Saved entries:
###
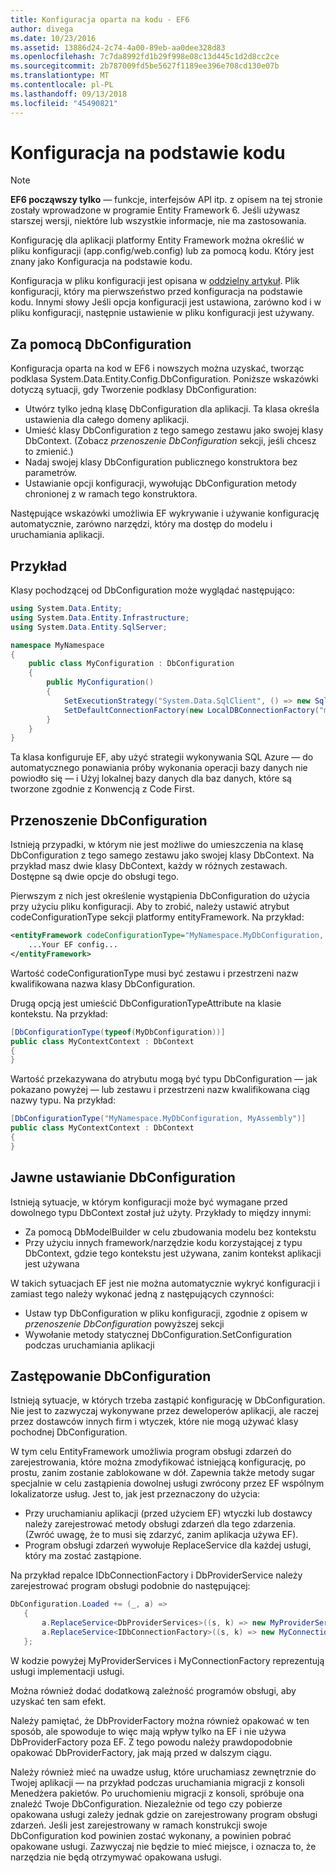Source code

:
 ```yaml
---
title: Konfiguracja oparta na kodu - EF6
author: divega
ms.date: 10/23/2016
ms.assetid: 13886d24-2c74-4a00-89eb-aa0dee328d83
ms.openlocfilehash: 7c7da8992fd1b29f998e08c13d445c1d2d8cc2ce
ms.sourcegitcommit: 2b787009fd5be5627f1189ee396e708cd130e07b
ms.translationtype: MT
ms.contentlocale: pl-PL
ms.lasthandoff: 09/13/2018
ms.locfileid: "45490821"
---
```

# <a name="code-based-configuration"></a>Konfiguracja na podstawie kodu
> [!NOTE]
> **EF6 począwszy tylko** — funkcje, interfejsów API itp. z opisem na tej stronie zostały wprowadzone w programie Entity Framework 6. Jeśli używasz starszej wersji, niektóre lub wszystkie informacje, nie ma zastosowania.  

Konfigurację dla aplikacji platformy Entity Framework można określić w pliku konfiguracji (app.config/web.config) lub za pomocą kodu. Który jest znany jako Konfiguracja na podstawie kodu.  

Konfiguracja w pliku konfiguracji jest opisana w [oddzielny artykuł](config-file.md). Plik konfiguracji, który ma pierwszeństwo przed konfiguracja na podstawie kodu. Innymi słowy Jeśli opcja konfiguracji jest ustawiona, zarówno kod i w pliku konfiguracji, następnie ustawienie w pliku konfiguracji jest używany.  

## <a name="using-dbconfiguration"></a>Za pomocą DbConfiguration  

Konfiguracja oparta na kod w EF6 i nowszych można uzyskać, tworząc podklasa System.Data.Entity.Config.DbConfiguration. Poniższe wskazówki dotyczą sytuacji, gdy Tworzenie podklasy DbConfiguration:  

- Utwórz tylko jedną klasę DbConfiguration dla aplikacji. Ta klasa określa ustawienia dla całego domeny aplikacji.  
- Umieść klasy DbConfiguration z tego samego zestawu jako swojej klasy DbContext. (Zobacz *przenoszenie DbConfiguration* sekcji, jeśli chcesz to zmienić.)  
- Nadaj swojej klasy DbConfiguration publicznego konstruktora bez parametrów.  
- Ustawianie opcji konfiguracji, wywołując DbConfiguration metody chronionej z w ramach tego konstruktora.  

Następujące wskazówki umożliwia EF wykrywanie i używanie konfigurację automatycznie, zarówno narzędzi, który ma dostęp do modelu i uruchamiania aplikacji.  

## <a name="example"></a>Przykład  

Klasy pochodzącej od DbConfiguration może wyglądać następująco:  

``` csharp
using System.Data.Entity;
using System.Data.Entity.Infrastructure;
using System.Data.Entity.SqlServer;

namespace MyNamespace
{
    public class MyConfiguration : DbConfiguration
    {
        public MyConfiguration()
        {
            SetExecutionStrategy("System.Data.SqlClient", () => new SqlAzureExecutionStrategy());
            SetDefaultConnectionFactory(new LocalDBConnectionFactory("mssqllocaldb"));
        }
    }
}
```  

Ta klasa konfiguruje EF, aby użyć strategii wykonywania SQL Azure — do automatycznego ponawiania próby wykonania operacji bazy danych nie powiodło się — i Użyj lokalnej bazy danych dla baz danych, które są tworzone zgodnie z Konwencją z Code First.  

## <a name="moving-dbconfiguration"></a>Przenoszenie DbConfiguration  

Istnieją przypadki, w którym nie jest możliwe do umieszczenia na klasę DbConfiguration z tego samego zestawu jako swojej klasy DbContext. Na przykład masz dwie klasy DbContext, każdy w różnych zestawach. Dostępne są dwie opcje do obsługi tego.  

Pierwszym z nich jest określenie wystąpienia DbConfiguration do użycia przy użyciu pliku konfiguracji. Aby to zrobić, należy ustawić atrybut codeConfigurationType sekcji platformy entityFramework. Na przykład:  

``` xml
<entityFramework codeConfigurationType="MyNamespace.MyDbConfiguration, MyAssembly">
    ...Your EF config...
</entityFramework>
```  

Wartość codeConfigurationType musi być zestawu i przestrzeni nazw kwalifikowana nazwa klasy DbConfiguration.  

Drugą opcją jest umieścić DbConfigurationTypeAttribute na klasie kontekstu. Na przykład:  

``` csharp  
[DbConfigurationType(typeof(MyDbConfiguration))]
public class MyContextContext : DbContext
{
}
```  

Wartość przekazywana do atrybutu mogą być typu DbConfiguration — jak pokazano powyżej — lub zestawu i przestrzeni nazw kwalifikowana ciąg nazwy typu. Na przykład:  

``` csharp
[DbConfigurationType("MyNamespace.MyDbConfiguration, MyAssembly")]
public class MyContextContext : DbContext
{
}
```  

## <a name="setting-dbconfiguration-explicitly"></a>Jawne ustawianie DbConfiguration  

Istnieją sytuacje, w którym konfiguracji może być wymagane przed dowolnego typu DbContext został już użyty. Przykłady to między innymi:  

- Za pomocą DbModelBuilder w celu zbudowania modelu bez kontekstu  
- Przy użyciu innych framework/narzędzie kodu korzystającej z typu DbContext, gdzie tego kontekstu jest używana, zanim kontekst aplikacji jest używana  

W takich sytuacjach EF jest nie można automatycznie wykryć konfiguracji i zamiast tego należy wykonać jedną z następujących czynności:  

- Ustaw typ DbConfiguration w pliku konfiguracji, zgodnie z opisem w *przenoszenie DbConfiguration* powyższej sekcji
- Wywołanie metody statycznej DbConfiguration.SetConfiguration podczas uruchamiania aplikacji  

## <a name="overriding-dbconfiguration"></a>Zastępowanie DbConfiguration  

Istnieją sytuacje, w których trzeba zastąpić konfigurację w DbConfiguration. Nie jest to zazwyczaj wykonywane przez deweloperów aplikacji, ale raczej przez dostawców innych firm i wtyczek, które nie mogą używać klasy pochodnej DbConfiguration.  

W tym celu EntityFramework umożliwia program obsługi zdarzeń do zarejestrowania, które można zmodyfikować istniejącą konfigurację, po prostu, zanim zostanie zablokowane w dół.  Zapewnia także metody sugar specjalnie w celu zastąpienia dowolnej usługi zwrócony przez EF wspólnym lokalizatorze usług. Jest to, jak jest przeznaczony do użycia:  

- Przy uruchamianiu aplikacji (przed użyciem EF) wtyczki lub dostawcy należy zarejestrować metody obsługi zdarzeń dla tego zdarzenia. (Zwróć uwagę, że to musi się zdarzyć, zanim aplikacja używa EF).  
- Program obsługi zdarzeń wywołuje ReplaceService dla każdej usługi, który ma zostać zastąpione.  

Na przykład repalce IDbConnectionFactory i DbProviderService należy zarejestrować program obsługi podobnie do następującej:  

``` csharp
DbConfiguration.Loaded += (_, a) =>
   {
       a.ReplaceService<DbProviderServices>((s, k) => new MyProviderServices(s));
       a.ReplaceService<IDbConnectionFactory>((s, k) => new MyConnectionFactory(s));
   };
```  

W kodzie powyżej MyProviderServices i MyConnectionFactory reprezentują usługi implementacji usługi.  

Można również dodać dodatkową zależność programów obsługi, aby uzyskać ten sam efekt.  

Należy pamiętać, że DbProviderFactory można również opakować w ten sposób, ale spowoduje to więc mają wpływ tylko na EF i nie używa DbProviderFactory poza EF. Z tego powodu należy prawdopodobnie opakować DbProviderFactory, jak mają przed w dalszym ciągu.  

Należy również mieć na uwadze usług, które uruchamiasz zewnętrznie do Twojej aplikacji — na przykład podczas uruchamiania migracji z konsoli Menedżera pakietów. Po uruchomieniu migracji z konsoli, spróbuje ona znaleźć Twoje DbConfiguration. Niezależnie od tego czy pobierze opakowana usługi zależy jednak gdzie on zarejestrowany program obsługi zdarzeń. Jeśli jest zarejestrowany w ramach konstrukcji swoje DbConfiguration kod powinien zostać wykonany, a powinien pobrać opakowane usługi. Zazwyczaj nie będzie to mieć miejsce, i oznacza to, że narzędzia nie będą otrzymywać opakowana usługi.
###
• **TO DO**:
Give every entry above again, exactly, and keep all pictures out of it.

• **OUTPUT**:
Source code

:
 ```yaml
---
title: Konfiguracja oparta na kodu - EF6
author: divega
ms.date: 10/23/2016
ms.assetid: 13886d24-2c74-4a00-89eb-aa0dee328d83
ms.openlocfilehash: 7c7da8992fd1b29f998e08c13d445c1d2d8cc2ce
ms.sourcegitcommit: 2b787009fd5be5627f1189ee396e708cd130e07b
ms.translationtype: MT
ms.contentlocale: pl-PL
ms.lasthandoff: 09/13/2018
ms.locfileid: "45490821"
---
```

# <a name="code-based-configuration"></a>Konfiguracja na podstawie kodu
> [!NOTE]
> **EF6 począwszy tylko** — funkcje, interfejsów API itp. z opisem na tej stronie zostały wprowadzone w programie Entity Framework 6. Jeśli używasz starszej wersji, niektóre lub wszystkie informacje, nie ma zastosowania.  

Konfigurację dla aplikacji platformy Entity Framework można określić w pliku konfiguracji (app.config/web.config) lub za pomocą kodu. Który jest znany jako Konfiguracja na podstawie kodu.  

Konfiguracja w pliku konfiguracji jest opisana w [oddzielny artykuł](config-file.md). Plik konfiguracji, który ma pierwszeństwo przed konfiguracja na podstawie kodu. Innymi słowy Jeśli opcja konfiguracji jest ustawiona, zarówno kod i w pliku konfiguracji, następnie ustawienie w pliku konfiguracji jest używany.  

## <a name="using-dbconfiguration"></a>Za pomocą DbConfiguration  

Konfiguracja oparta na kod w EF6 i nowszych można uzyskać, tworząc podklasa System.Data.Entity.Config.DbConfiguration. Poniższe wskazówki dotyczą sytuacji, gdy Tworzenie podklasy DbConfiguration:  

- Utwórz tylko jedną klasę DbConfiguration dla aplikacji. Ta klasa określa ustawienia dla całego domeny aplikacji.  
- Umieść klasy DbConfiguration z tego samego zestawu jako swojej klasy DbContext. (Zobacz *przenoszenie DbConfiguration* sekcji, jeśli chcesz to zmienić.)  
- Nadaj swojej klasy DbConfiguration publicznego konstruktora bez parametrów.  
- Ustawianie opcji konfiguracji, wywołując DbConfiguration metody chronionej z w ramach tego konstruktora.  

Następujące wskazówki umożliwia EF wykrywanie i używanie konfigurację automatycznie, zarówno narzędzi, który ma dostęp do modelu i uruchamiania aplikacji.  

## <a name="example"></a>Przykład  

Klasy pochodzącej od DbConfiguration może wyglądać następująco:  

``` csharp
using System.Data.Entity;
using System.Data.Entity.Infrastructure;
using System.Data.Entity.SqlServer;

namespace MyNamespace
{
    public class MyConfiguration : DbConfiguration
    {
        public MyConfiguration()
        {
            SetExecutionStrategy("System.Data.SqlClient", () => new SqlAzureExecutionStrategy());
            SetDefaultConnectionFactory(new LocalDBConnectionFactory("mssqllocaldb"));
        }
    }
}
```  

Ta klasa konfiguruje EF, aby użyć strategii wykonywania SQL Azure — do automatycznego ponawiania próby wykonania operacji bazy danych nie powiodło się — i Użyj lokalnej bazy danych dla baz danych, które są tworzone zgodnie z Konwencją z Code First.  

## <a name="moving-dbconfiguration"></a>Przenoszenie DbConfiguration  

Istnieją przypadki, w którym nie jest możliwe do umieszczenia na klasę DbConfiguration z tego samego zestawu jako swojej klasy DbContext. Na przykład masz dwie klasy DbContext, każdy w różnych zestawach. Dostępne są dwie opcje do obsługi tego.  

Pierwszym z nich jest określenie wystąpienia DbConfiguration do użycia przy użyciu pliku konfiguracji. Aby to zrobić, należy ustawić atrybut codeConfigurationType sekcji platformy entityFramework. Na przykład:  

``` xml
<entityFramework codeConfigurationType="MyNamespace.MyDbConfiguration, MyAssembly">
    ...Your EF config...
</entityFramework>
```  

Wartość codeConfigurationType musi być zestawu i przestrzeni nazw kwalifikowana nazwa klasy DbConfiguration.  

Drugą opcją jest umieścić DbConfigurationTypeAttribute na klasie kontekstu. Na przykład:  

``` csharp  
[DbConfigurationType(typeof(MyDbConfiguration))]
public class MyContextContext : DbContext
{
}
```  

Wartość przekazywana do atrybutu mogą być typu DbConfiguration — jak pokazano powyżej — lub zestawu i przestrzeni nazw kwalifikowana ciąg nazwy typu. Na przykład:  

``` csharp
[DbConfigurationType("MyNamespace.MyDbConfiguration, MyAssembly")]
public class MyContextContext : DbContext
{
}
```  

## <a name="setting-dbconfiguration-explicitly"></a>Jawne ustawianie DbConfiguration  

Istnieją sytuacje, w którym konfiguracji może być wymagane przed dowolnego typu DbContext został już użyty. Przykłady to między innymi:  

- Za pomocą DbModelBuilder w celu zbudowania modelu bez kontekstu  
- Przy użyciu innych framework/narzędzie kodu korzystającej z typu DbContext, gdzie tego kontekstu jest używana, zanim kontekst aplikacji jest używana  

W takich sytuacjach EF jest nie można automatycznie wykryć konfiguracji i zamiast tego należy wykonać jedną z następujących czynności:  

- Ustaw typ DbConfiguration w pliku konfiguracji, zgodnie z opisem w *przenoszenie DbConfiguration* powyższej sekcji
- Wywołanie metody statycznej DbConfiguration.SetConfiguration podczas uruchamiania aplikacji  

## <a name="overriding-dbconfiguration"></a>Zastępowanie DbConfiguration  

Istnieją sytuacje, w których trzeba zastąpić konfigurację w DbConfiguration. Nie jest to zazwyczaj wykonywane przez deweloperów aplikacji, ale raczej przez dostawców innych firm i wtyczek, które nie mogą używać klasy pochodnej DbConfiguration.  

W tym celu EntityFramework umożliwia program obsługi zdarzeń do zarejestrowania, które można zmodyfikować istniejącą konfigurację, po prostu, zanim zostanie zablokowane w dół.  Zapewnia także metody sugar specjalnie w celu zastąpienia dowolnej usługi zwrócony przez EF wspólnym lokalizatorze usług. Jest to, jak jest przeznaczony do użycia:  

- Przy uruchamianiu aplikacji (przed użyciem EF) wtyczki lub dostawcy należy zarejestrować metody obsługi zdarzeń dla tego zdarzenia. (Zwróć uwagę, że to musi się zdarzyć, zanim aplikacja używa EF).  
- Program obsługi zdarzeń wywołuje ReplaceService dla każdej usługi, który ma zostać zastąpione.  

Na przykład repalce IDbConnectionFactory i DbProviderService należy zarejestrować program obsługi podobnie do następującej:  

``` csharp
DbConfiguration.Loaded += (_, a) =>
   {
       a.ReplaceService<DbProviderServices>((s, k) => new MyProviderServices(s));
       a.ReplaceService<IDbConnectionFactory>((s, k) => new MyConnectionFactory(s));
   };
```  

W kodzie powyżej MyProviderServices i MyConnectionFactory reprezentują usługi implementacji usługi.  

Można również dodać dodatkową zależność programów obsługi, aby uzyskać ten sam efekt.  

Należy pamiętać, że DbProviderFactory można również opakować w ten sposób, ale spowoduje to więc mają wpływ tylko na EF i nie używa DbProviderFactory poza EF. Z tego powodu należy prawdopodobnie opakować DbProviderFactory, jak mają przed w dalszym ciągu.  

Należy również mieć na uwadze usług, które uruchamiasz zewnętrznie do Twojej aplikacji — na przykład podczas uruchamiania migracji z konsoli Menedżera pakietów. Po uruchomieniu migracji z konsoli, spróbuje ona znaleźć Twoje DbConfiguration. Niezależnie od tego czy pobierze opakowana usługi zależy jednak gdzie on zarejestrowany program obsługi zdarzeń. Jeśli jest zarejestrowany w ramach konstrukcji swoje DbConfiguration kod powinien zostać wykonany, a powinien pobrać opakowane usługi. Zazwyczaj nie będzie to mieć miejsce, i oznacza to, że narzędzia nie będą otrzymywać opakowana usługi.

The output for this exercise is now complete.